--- ASSIGNED TASK ---
Give back the full listing exactly, setting the pictures aside.

--- RECORDS SUPPLIED ---
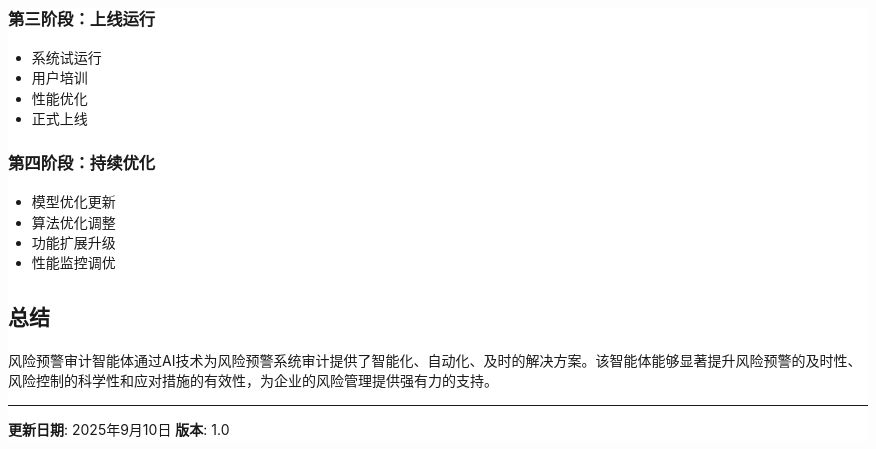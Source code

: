 ### 第三阶段：上线运行
- 系统试运行
- 用户培训
- 性能优化
- 正式上线

### 第四阶段：持续优化
- 模型优化更新
- 算法优化调整
- 功能扩展升级
- 性能监控调优

## 总结

风险预警审计智能体通过AI技术为风险预警系统审计提供了智能化、自动化、及时的解决方案。该智能体能够显著提升风险预警的及时性、风险控制的科学性和应对措施的有效性，为企业的风险管理提供强有力的支持。

---

**更新日期**: 2025年9月10日
**版本**: 1.0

--- EXPECTED ANSWER ---
Source code

: ### 第三阶段：上线运行
- 系统试运行
- 用户培训
- 性能优化
- 正式上线

### 第四阶段：持续优化
- 模型优化更新
- 算法优化调整
- 功能扩展升级
- 性能监控调优

## 总结

风险预警审计智能体通过AI技术为风险预警系统审计提供了智能化、自动化、及时的解决方案。该智能体能够显著提升风险预警的及时性、风险控制的科学性和应对措施的有效性，为企业的风险管理提供强有力的支持。

---

**更新日期**: 2025年9月10日
**版本**: 1.0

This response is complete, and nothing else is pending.